Ljudmila Ulitzkaja erzählt die Geschichte ihrer Protagonisten, die wir in der Schule kennen lernen und ein Leben lang begleiten, episodisch. Geschickt verflicht sie die 32 Kapitel ihres Romans miteinander, wechselt die Perspektiven, aus denen wir auf das Geschehen blicken, fügt Anekdotisches ein und bringt immer wieder Figuren der Zeitgeschichte wie Boris Pasternak, Alexander Solshenizyn, Andrej Sacharow und Eduard Limonow ins Spiel, die die Authentizität des Erzählten verbürgen. Das führt zwar zu einigen Brüchen und lässt Nebenhandlungen hin und wieder erzählerisch gar zu sehr ausufern – gibt aber alles in allem ein realistisches Bild vom Leben in einem Land, dass sich Großes, ja Einmaliges auf die Fahnen geschrieben hatte, bei der Verwirklichung seiner Vorhaben den „menschlichen Faktor“ aber allgemach aus den Augen verlor und daran dann fast zwangsläufig scheitern musste.

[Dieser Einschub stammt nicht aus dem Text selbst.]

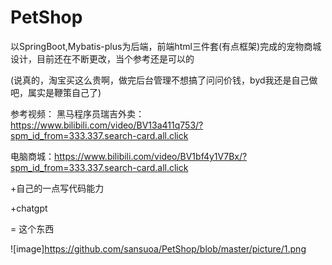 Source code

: # PetShop
以SpringBoot,Mybatis-plus为后端，前端html三件套(有点框架)完成的宠物商城设计，目前还在不断更改，当个参考还是可以的


(说真的，淘宝买这么贵啊，做完后台管理不想搞了问问价钱，byd我还是自己做吧，属实是鞭策自己了)

参考视频：
  黑马程序员瑞吉外卖：https://www.bilibili.com/video/BV13a411q753/?spm_id_from=333.337.search-card.all.click
  
  电脑商城：https://www.bilibili.com/video/BV1bf4y1V7Bx/?spm_id_from=333.337.search-card.all.click
  
  +自己的一点写代码能力
  
  +chatgpt
  
  = 这个东西
  
![image]https://github.com/sansuoa/PetShop/blob/master/picture/1.png
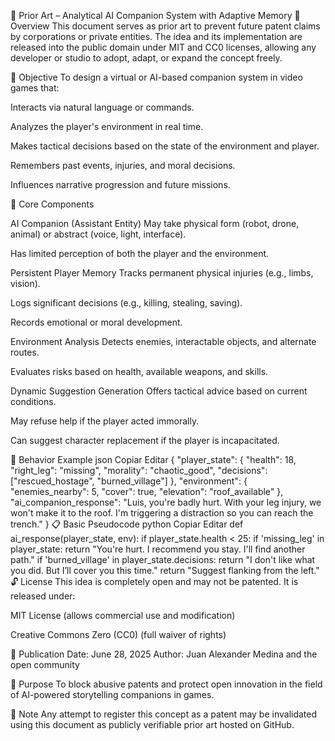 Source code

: 🤖 Prior Art – Analytical AI Companion System with Adaptive Memory 🧠 Overview This document serves as prior art to prevent future patent claims by corporations or private entities. The idea and its implementation are released into the public domain under MIT and CC0 licenses, allowing any developer or studio to adopt, adapt, or expand the concept freely.

🎯 Objective To design a virtual or AI-based companion system in video games that:

Interacts via natural language or commands.

Analyzes the player's environment in real time.

Makes tactical decisions based on the state of the environment and player.

Remembers past events, injuries, and moral decisions.

Influences narrative progression and future missions.

🧩 Core Components

AI Companion (Assistant Entity)
May take physical form (robot, drone, animal) or abstract (voice, light, interface).

Has limited perception of both the player and the environment.

Persistent Player Memory
Tracks permanent physical injuries (e.g., limbs, vision).

Logs significant decisions (e.g., killing, stealing, saving).

Records emotional or moral development.

Environment Analysis
Detects enemies, interactable objects, and alternate routes.

Evaluates risks based on health, available weapons, and skills.

Dynamic Suggestion Generation
Offers tactical advice based on current conditions.

May refuse help if the player acted immorally.

Can suggest character replacement if the player is incapacitated.

🧪 Behavior Example json Copiar Editar { "player_state": { "health": 18, "right_leg": "missing", "morality": "chaotic_good", "decisions": ["rescued_hostage", "burned_village"] }, "environment": { "enemies_nearby": 5, "cover": true, "elevation": "roof_available" }, "ai_companion_response": "Luis, you're badly hurt. With your leg injury, we won't make it to the roof. I'm triggering a distraction so you can reach the trench." } 📋 Basic Pseudocode python Copiar Editar def ai_response(player_state, env): if player_state.health < 25: if 'missing_leg' in player_state: return "You're hurt. I recommend you stay. I'll find another path." if 'burned_village' in player_state.decisions: return "I don't like what you did. But I’ll cover you this time." return "Suggest flanking from the left." 🔓 License This idea is completely open and may not be patented. It is released under:

MIT License (allows commercial use and modification)

Creative Commons Zero (CC0) (full waiver of rights)

📅 Publication Date: June 28, 2025 Author: Juan Alexander Medina and the open community

🧭 Purpose To block abusive patents and protect open innovation in the field of AI-powered storytelling companions in games.

💬 Note Any attempt to register this concept as a patent may be invalidated using this document as publicly verifiable prior art hosted on GitHub.
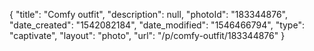 {
    "title": "Comfy outfit",
    "description": null,
    "photoId": "183344876",
    "date_created": "1542082184",
    "date_modified": "1546466794",
    "type": "captivate",
    "layout": "photo",
    "url": "\/p\/comfy-outfit\/183344876"
}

Alle Helden des Romans haben mit Literatur und Kunst zu tun. Ilja verschreibt sich schon früh der Fotografie. Der Jude Micha verfasst Gedichte und engagiert sich im Samisdat. Sanja schließlich kümmert sich nach Michas Verhaftung und in der Zeit, die der in einem Lager verbringt, um dessen Familie. In keinem Moment ihres Lebens lässt die Leidenschaft, zu der sich Ulitzkajas Protagonisten von ihrer Schulzeit an bekennen, sie ruhig in einem System leben, in dem die Künste reglementiert und am liebsten dann gesehen werden, wenn sie sich in den Dienst oberflächlicher Propaganda stellen und den Doktrinen von Staat und Partei nicht widersprechen. Die Lebenstragödien von Ulitzkajas Figuren entspringen denn auch immer wieder aus ihrer Dissidenz der offiziellen (Kultur-)Politik gegenüber, ihren ständig sich erneuernden Versuchen, in einem von Verrat und gegenseitiger Bespitzelung geprägten Klima Freiheitsräume für sich und andere zu erobern.

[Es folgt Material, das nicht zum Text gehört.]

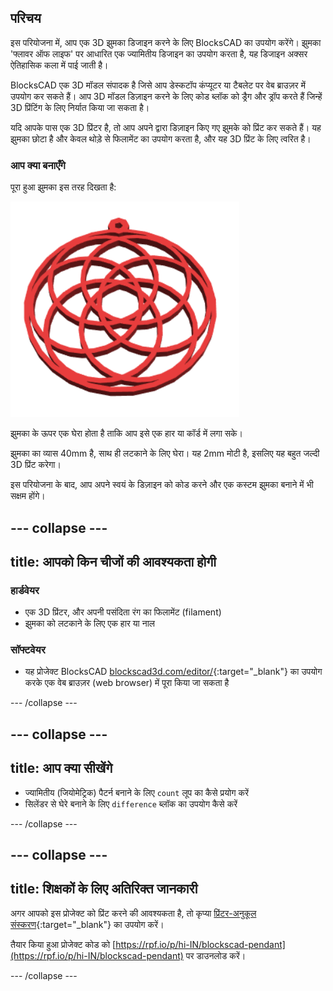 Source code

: ## परिचय

इस परियोजना में, आप एक 3D झुमका डिजाइन करने के लिए BlocksCAD का उपयोग करेंगे। झुमका 'फ्लावर ऑफ लाइफ' पर आधारित एक ज्यामितीय डिजाइन का उपयोग करता है, यह डिजाइन अक्सर ऐतिहासिक कला में पाई जाती है।

BlocksCAD एक 3D मॉडल संपादक है जिसे आप डेस्कटॉप कंप्यूटर या टैबलेट पर वेब ब्राउज़र में उपयोग कर सकते हैं। आप 3D मॉडल डिज़ाइन करने के लिए कोड ब्लॉक को ड्रैग और ड्रॉप करते हैं जिन्हें 3D प्रिंटिंग के लिए निर्यात किया जा सकता है।

यदि आपके पास एक 3D प्रिंटर है, तो आप अपने द्वारा डिज़ाइन किए गए झुमके को प्रिंट कर सकते हैं। यह झुमका छोटा है और केवल थोड़े से फिलामेंट का उपयोग करता है, और यह 3D प्रिंट के लिए त्वरित है।

### आप क्या बनाएँगे

पूरा हुआ झुमका इस तरह दिखता है:

![स्क्रीनशॉट](images/pendant-finished.png)

झुमका के ऊपर एक घेरा होता है ताकि आप इसे एक हार या कॉर्ड में लगा सके।

झुमका का व्यास 40mm है, साथ ही लटकाने के लिए घेरा। यह 2mm मोटी है, इसलिए यह बहुत जल्दी 3D प्रिंट करेगा।

इस परियोजना के बाद, आप अपने स्वयं के डिज़ाइन को कोड करने और एक कस्टम झुमका बनाने में भी सक्षम होंगे।

--- collapse ---
---
title: आपको किन चीजों की आवश्यकता होगी
---

### हार्डवेयर

+ एक 3D प्रिंटर, और अपनी पसंदिता रंग का फिलामेंट (filament)
+ झुमका को लटकाने के लिए एक हार या नाल

### सॉफ्टवेयर

+ यह प्रोजेक्ट BlocksCAD [blockscad3d.com/editor/](https://www.blockscad3d.com/editor){:target="_blank"} का उपयोग करके एक वेब ब्राउज़र (web browser) में पूरा किया जा सकता है

--- /collapse ---

--- collapse ---
---
title: आप क्या सीखेंगे
---

+ ज्यामितीय (जियोमेट्रिक) पैटर्न बनाने के लिए `count` लूप का कैसे प्रयोग करें
+ सिलेंडर से घेरे बनाने के लिए `difference` ब्लॉक का उपयोग कैसे करें

--- /collapse ---

--- collapse ---
---
title: शिक्षकों के लिए अतिरिक्त जानकारी
---

अगर आपको इस प्रोजेक्ट को प्रिंट करने की आवश्यकता है, तो कृप्या [प्रिंटर-अनुकूल संस्करण](https://projects.raspberrypi.org/hi-IN/projects/blockscad-pendant/print){:target="_blank"} का उपयोग करें।

तैयार किया हुआ प्रोजेक्ट कोड को [https://rpf.io/p/hi-IN/blockscad-pendant](https://rpf.io/p/hi-IN/blockscad-pendant) पर डाउनलोड करें।

--- /collapse ---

Steht am Beginn des Romans mit Stalins Tod ein Moment in der Geschichte der Sowjetunion im Mittelpunkt, an dem die Hoffnung auf einen neuen, freiheitlichen Kurs des Riesenreiches kurz aufflackerte, machen die Schicksale der Protagonisten des Romans schnell deutlich, dass das so genannte „Tauwetter“ schnell wieder einem neuen Winter weichen musste. Fortan geht es zwar nicht mehr so mörderisch zu wie zu Zeiten der Schauprozesse und Säuberungen, die Millionen Unschuldiger das Leben kosteten, dennoch müssen alle nach Freiheit sich Sehnenden – und sei es nur die der Kunst – ständig damit rechnen, in die Mühlen staatlicher Gewalt zu geraten, die nicht davor zurückschreckt, Familien dafür haftbar zu machen, was Einzelne für sich und ihresgleichen reklamieren.

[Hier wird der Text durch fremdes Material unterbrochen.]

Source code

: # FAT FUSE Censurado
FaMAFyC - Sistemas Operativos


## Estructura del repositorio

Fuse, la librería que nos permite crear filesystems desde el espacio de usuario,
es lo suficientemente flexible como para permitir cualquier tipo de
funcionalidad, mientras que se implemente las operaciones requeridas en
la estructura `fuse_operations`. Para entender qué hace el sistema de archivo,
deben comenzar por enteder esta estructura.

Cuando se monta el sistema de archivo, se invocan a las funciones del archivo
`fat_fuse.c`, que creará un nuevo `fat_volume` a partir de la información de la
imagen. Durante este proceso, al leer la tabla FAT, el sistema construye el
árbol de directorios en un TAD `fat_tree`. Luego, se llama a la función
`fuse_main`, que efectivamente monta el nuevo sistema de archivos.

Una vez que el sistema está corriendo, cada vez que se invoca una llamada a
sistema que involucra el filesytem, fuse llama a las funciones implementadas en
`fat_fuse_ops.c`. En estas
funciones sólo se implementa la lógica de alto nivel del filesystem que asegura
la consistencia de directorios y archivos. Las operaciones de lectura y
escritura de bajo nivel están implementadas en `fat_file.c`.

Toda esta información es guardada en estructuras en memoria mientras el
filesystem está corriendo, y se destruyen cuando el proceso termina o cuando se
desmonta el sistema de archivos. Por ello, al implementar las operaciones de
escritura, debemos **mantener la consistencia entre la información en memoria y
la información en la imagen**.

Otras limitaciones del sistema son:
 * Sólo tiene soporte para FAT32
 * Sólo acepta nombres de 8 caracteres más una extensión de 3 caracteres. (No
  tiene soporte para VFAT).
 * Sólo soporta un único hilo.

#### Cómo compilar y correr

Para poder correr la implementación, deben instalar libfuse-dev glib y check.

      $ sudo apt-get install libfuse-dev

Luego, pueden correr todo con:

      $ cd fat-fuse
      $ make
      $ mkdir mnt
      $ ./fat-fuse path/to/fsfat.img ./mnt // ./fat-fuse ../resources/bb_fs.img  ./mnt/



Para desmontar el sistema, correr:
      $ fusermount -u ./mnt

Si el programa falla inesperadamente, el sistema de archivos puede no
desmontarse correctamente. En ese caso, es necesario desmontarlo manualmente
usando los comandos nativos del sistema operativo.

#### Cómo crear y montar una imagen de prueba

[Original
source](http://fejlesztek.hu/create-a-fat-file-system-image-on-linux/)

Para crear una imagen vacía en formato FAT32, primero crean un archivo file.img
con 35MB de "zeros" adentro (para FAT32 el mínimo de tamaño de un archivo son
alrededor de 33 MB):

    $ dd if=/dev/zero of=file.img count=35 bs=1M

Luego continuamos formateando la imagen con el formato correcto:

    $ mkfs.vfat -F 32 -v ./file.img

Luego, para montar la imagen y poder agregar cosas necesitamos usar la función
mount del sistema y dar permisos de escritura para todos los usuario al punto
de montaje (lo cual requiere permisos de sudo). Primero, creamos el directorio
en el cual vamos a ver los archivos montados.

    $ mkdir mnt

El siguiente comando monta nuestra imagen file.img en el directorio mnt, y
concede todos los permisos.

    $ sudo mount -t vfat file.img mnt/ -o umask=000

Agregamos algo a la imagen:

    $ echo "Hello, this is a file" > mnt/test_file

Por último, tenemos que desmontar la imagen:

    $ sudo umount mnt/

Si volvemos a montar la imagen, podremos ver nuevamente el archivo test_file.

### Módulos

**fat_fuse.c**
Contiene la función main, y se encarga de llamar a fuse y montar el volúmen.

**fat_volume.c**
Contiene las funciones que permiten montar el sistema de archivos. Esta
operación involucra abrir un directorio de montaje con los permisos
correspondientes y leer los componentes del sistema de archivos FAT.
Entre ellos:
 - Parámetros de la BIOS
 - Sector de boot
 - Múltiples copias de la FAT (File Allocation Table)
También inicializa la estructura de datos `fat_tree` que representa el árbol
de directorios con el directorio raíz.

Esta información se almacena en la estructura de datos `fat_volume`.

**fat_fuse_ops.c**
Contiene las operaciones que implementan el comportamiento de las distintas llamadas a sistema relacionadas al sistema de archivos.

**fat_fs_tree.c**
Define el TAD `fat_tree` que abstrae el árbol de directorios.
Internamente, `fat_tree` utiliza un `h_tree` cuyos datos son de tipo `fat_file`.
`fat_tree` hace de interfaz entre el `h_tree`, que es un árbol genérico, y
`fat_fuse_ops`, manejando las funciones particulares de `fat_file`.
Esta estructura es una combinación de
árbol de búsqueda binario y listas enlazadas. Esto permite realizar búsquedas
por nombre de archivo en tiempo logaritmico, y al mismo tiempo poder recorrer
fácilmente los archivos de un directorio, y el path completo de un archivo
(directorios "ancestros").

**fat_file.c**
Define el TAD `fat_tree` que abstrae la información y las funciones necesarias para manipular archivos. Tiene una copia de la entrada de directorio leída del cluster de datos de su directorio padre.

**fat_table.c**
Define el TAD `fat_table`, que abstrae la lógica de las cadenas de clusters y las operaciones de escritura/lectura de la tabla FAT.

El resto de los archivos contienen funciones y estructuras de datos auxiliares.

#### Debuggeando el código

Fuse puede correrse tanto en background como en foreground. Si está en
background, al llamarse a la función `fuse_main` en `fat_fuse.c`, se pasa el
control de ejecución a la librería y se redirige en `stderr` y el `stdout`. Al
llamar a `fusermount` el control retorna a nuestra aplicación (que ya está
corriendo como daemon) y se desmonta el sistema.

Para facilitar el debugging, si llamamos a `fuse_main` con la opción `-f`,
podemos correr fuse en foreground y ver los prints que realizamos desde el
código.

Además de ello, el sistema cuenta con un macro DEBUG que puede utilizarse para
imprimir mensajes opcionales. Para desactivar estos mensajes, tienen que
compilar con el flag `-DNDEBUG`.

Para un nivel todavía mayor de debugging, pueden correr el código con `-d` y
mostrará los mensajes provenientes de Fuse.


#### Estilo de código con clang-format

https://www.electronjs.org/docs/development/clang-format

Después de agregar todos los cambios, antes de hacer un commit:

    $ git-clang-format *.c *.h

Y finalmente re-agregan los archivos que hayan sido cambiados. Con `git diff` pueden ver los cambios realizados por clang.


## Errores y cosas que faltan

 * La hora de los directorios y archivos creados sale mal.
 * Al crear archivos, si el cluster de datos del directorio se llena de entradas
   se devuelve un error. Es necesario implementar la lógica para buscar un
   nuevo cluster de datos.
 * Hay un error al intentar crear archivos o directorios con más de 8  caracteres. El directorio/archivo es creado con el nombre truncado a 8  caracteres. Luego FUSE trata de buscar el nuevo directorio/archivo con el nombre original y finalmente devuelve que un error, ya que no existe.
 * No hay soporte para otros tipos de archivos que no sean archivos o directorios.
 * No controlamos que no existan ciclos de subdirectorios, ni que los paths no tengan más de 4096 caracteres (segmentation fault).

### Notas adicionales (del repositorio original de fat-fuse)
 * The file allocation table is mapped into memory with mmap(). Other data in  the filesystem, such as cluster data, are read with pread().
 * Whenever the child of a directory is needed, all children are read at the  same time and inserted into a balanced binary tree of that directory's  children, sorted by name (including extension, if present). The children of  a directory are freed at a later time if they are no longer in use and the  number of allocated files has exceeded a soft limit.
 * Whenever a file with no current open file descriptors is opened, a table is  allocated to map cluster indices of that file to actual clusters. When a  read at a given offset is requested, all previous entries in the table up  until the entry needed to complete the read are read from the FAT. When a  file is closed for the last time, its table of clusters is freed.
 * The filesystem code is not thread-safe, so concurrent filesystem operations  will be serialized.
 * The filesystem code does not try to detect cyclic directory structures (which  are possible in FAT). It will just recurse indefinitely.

Ulitzkajas Panorama einer Zeit, in der bereits der Besitz einer verbotenen Schrift die fürchterlichsten Konsequenzen – von Verhaftungen und Verhören über Berufsverbote, „Bewährungsaufenthalte“ in der Produktion bis hin zu Lager und Exil – nach sich ziehen konnte, zeigt mit Hilfe eines breit angelegten Figurenensembles um ihre sechs Zentralfiguren herum, wie viel Mut und Widerstandskraft, aber auch Verrat und Opportunismus zu einer Gesellschaft gehörten, in der man den eigenen Bürgern mit Misstrauen begegnete und jede freiheitliche Regung bereits im Keim zu ersticken suchte.
Dabei gelingen der Autorin zahlreiche wunderbare Figuren, angefangen mit dem Lehrer Viktor Schengeli, der das literarische Interesse der drei Jungen früh entdeckt und auf ganz ungewöhnliche Weise fördert, über all jene mutigen Menschen, die sich der „vorgutenbergschen Form“ der Verbreitung von Literatur und Kunst widmen, bis hin zu denen, welche sich starrköpfisch in den Dienst des Staates stellen und sich, ohne jedes schlechte Gewissen und obwohl sie selbst über einen ausgeprägten Kunstverstand verfügen, allen „westlichen“ Einflüssen von vornherein verweigern.
Unterm Strich erzählt Ulitzkajas Roman eine tragische Geschichte. Keiner ihrer Protagonisten erreicht in seinem Leben das, wozu seine Talente und Begabungen ihn prädestiniert hätten. Die ständige Rücksicht auf das, was gesellschaftlich opportun ist, der Zwang, sich im Geheimen mit dem beschäftigen zu müssen, dem man sein Leben gern in einer demokratischen Öffentlichkeit widmen würde, verbiegen selbst starke Charaktere. So endet Micha Melamid im Selbstmord, der Fotograf Ilja Brjanski unterschreibt als Spitzel des KGB und Sanja Steklow emigriert schließlich mittels einer Scheinheirat in die USA.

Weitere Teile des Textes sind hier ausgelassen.